▶ DATASET CONTENT:
○ ○ ○ ○ ○

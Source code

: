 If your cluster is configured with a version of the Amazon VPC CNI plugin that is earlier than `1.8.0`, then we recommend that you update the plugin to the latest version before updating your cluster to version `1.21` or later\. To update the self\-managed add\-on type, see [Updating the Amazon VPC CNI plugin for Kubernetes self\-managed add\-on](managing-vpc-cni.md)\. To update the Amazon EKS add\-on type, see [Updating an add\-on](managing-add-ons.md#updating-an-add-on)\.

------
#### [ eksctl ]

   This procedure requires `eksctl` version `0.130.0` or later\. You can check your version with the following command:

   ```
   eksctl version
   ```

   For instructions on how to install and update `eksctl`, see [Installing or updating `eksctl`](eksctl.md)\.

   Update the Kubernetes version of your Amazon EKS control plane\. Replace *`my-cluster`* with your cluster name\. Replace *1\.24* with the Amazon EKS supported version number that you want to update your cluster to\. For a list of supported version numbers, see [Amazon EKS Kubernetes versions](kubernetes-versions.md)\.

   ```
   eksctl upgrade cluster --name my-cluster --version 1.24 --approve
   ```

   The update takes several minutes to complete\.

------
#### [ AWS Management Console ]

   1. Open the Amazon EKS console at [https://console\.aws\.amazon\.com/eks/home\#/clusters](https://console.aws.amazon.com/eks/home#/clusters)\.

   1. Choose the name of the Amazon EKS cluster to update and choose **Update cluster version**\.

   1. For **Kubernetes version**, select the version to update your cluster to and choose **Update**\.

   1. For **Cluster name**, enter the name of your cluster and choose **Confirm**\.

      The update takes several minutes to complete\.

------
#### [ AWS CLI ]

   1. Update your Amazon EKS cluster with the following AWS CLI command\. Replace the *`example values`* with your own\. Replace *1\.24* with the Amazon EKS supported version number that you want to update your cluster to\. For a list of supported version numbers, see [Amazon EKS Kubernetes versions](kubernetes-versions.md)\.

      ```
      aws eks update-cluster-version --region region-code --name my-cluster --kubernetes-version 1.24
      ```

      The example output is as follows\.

○ ○ ○ ○ ○

▶ WHAT TO WORK ON:
Within the data above, the lines from the one with "1. For **Cluster" to the one with "#### [ AWS CLI ]" must be repeated exactly; no other line belongs in the answer.

▶ ANSWER TO THIS EXERCISE:
   1. For **Cluster name**, enter the name of your cluster and choose **Confirm**\.

      The update takes several minutes to complete\.

------
#### [ AWS CLI ]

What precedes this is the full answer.